AP testing has ended and has left students feeling relieved yet frustrated over the fact that the tests are lacking importance due to stress and being forced to miss school in order to take a test.

Over the past few years, more and more high school students have been enrolling in advanced placement classes, according to enrollment numbers released by the College Board.  More commonly known as AP, these classes originated from a program that started in the mid to late 1950s with the goal of allowing high school students to experience what a college-level class was like.  These classes were extremely popular among students who were looking for a more-involved experience than regular high school courses offered at the time. But over the past decade or so the numbers of students enrolled has skyrocketed.

Along with the rise of enrollment, more and more courses have been introduced.  At the beginning of the program, there were less than 10 courses being offered, including math, science and Latin, compared to nowadays where the number sits at 38 classes.  West Linn alone offers 24 courses including AP Music Theory, AP French and Spanish and AP Statistics. The variety of classes is great: if people find a subject that they are extremely interested in, then they could have an opportunity that most people wouldn’t be able to have. But along with this comes a culture of pressure around kids who don’t take AP classes.

“I’ve definitely felt a sort of pressure to take an AP class even since before I started high school,” Ethan Arterberry, junior, said.“But it feels like junior year it’s especially present.”
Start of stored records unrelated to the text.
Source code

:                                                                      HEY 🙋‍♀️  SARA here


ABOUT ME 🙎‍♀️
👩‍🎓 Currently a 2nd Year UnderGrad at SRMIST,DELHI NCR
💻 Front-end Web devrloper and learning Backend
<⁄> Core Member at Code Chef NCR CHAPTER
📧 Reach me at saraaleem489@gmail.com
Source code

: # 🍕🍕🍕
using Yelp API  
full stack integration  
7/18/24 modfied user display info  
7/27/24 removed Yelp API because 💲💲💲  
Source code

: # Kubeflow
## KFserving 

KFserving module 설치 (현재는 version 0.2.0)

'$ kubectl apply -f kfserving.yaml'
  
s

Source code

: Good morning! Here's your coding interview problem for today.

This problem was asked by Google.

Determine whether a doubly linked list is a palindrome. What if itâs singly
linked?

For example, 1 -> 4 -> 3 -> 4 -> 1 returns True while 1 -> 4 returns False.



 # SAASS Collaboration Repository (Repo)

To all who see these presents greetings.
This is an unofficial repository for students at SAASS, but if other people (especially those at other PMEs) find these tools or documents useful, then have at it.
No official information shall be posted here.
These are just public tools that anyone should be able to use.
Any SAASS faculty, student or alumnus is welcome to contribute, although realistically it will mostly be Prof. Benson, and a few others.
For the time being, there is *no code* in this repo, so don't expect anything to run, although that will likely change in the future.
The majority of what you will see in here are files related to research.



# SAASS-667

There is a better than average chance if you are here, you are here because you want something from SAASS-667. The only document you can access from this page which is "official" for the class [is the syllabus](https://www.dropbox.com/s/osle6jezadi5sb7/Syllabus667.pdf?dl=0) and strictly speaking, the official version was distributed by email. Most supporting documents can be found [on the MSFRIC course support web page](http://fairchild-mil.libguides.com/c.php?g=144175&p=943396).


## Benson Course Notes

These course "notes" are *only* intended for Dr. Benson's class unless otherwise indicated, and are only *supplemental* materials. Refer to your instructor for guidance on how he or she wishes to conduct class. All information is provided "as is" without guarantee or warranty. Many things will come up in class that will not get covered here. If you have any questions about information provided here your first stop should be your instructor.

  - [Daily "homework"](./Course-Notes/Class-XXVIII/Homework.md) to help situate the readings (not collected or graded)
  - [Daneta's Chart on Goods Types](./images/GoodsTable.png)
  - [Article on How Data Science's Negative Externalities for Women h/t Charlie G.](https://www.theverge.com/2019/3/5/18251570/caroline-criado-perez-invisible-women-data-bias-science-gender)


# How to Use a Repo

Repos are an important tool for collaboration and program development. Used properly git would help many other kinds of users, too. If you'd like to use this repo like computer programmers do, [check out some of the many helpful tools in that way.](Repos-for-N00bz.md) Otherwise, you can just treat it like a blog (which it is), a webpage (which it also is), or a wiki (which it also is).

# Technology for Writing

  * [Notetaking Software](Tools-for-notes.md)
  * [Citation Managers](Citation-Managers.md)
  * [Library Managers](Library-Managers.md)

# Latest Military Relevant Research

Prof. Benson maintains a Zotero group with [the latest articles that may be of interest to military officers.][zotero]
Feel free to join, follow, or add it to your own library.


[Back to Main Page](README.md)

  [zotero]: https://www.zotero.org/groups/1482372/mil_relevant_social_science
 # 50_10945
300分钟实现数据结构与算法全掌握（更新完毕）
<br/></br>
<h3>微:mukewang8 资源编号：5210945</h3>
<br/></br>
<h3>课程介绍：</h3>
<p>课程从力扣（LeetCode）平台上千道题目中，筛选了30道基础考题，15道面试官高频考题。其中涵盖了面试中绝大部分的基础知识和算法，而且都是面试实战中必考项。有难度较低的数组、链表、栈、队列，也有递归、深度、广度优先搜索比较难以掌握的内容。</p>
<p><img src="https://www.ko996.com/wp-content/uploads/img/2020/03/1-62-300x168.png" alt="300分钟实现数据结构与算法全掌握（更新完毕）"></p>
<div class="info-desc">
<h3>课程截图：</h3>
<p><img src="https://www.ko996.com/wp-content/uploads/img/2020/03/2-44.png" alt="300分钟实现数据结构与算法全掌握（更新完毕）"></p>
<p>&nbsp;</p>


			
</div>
“The first two years of high school made it seem like AP classes were optional,” Isabel Preligera, junior, said. “But coming into junior year, it almost felt like I had to take multiple AP classes.”

This pressure to take high-level classes have been changing what the classes main goals are.  AP classes have stopped being that early college experience for some students and more of a class for students to raise their GPA’s.

But students aren’t to blame for this change. In most cases, students who want to pursue a higher education feel like they must take AP classes in order to go to college, but this is simply not true at all.  This could cause more and more stress for students in school even if they don’t even need to take the classes.

Currently, around 41 percent of students take AP classes and a large amount of those students do very well in those classes, but in the process of taking and doing well in those classes, they could be adding a new level of stress to the already too large amounts of stress that teenagers feel.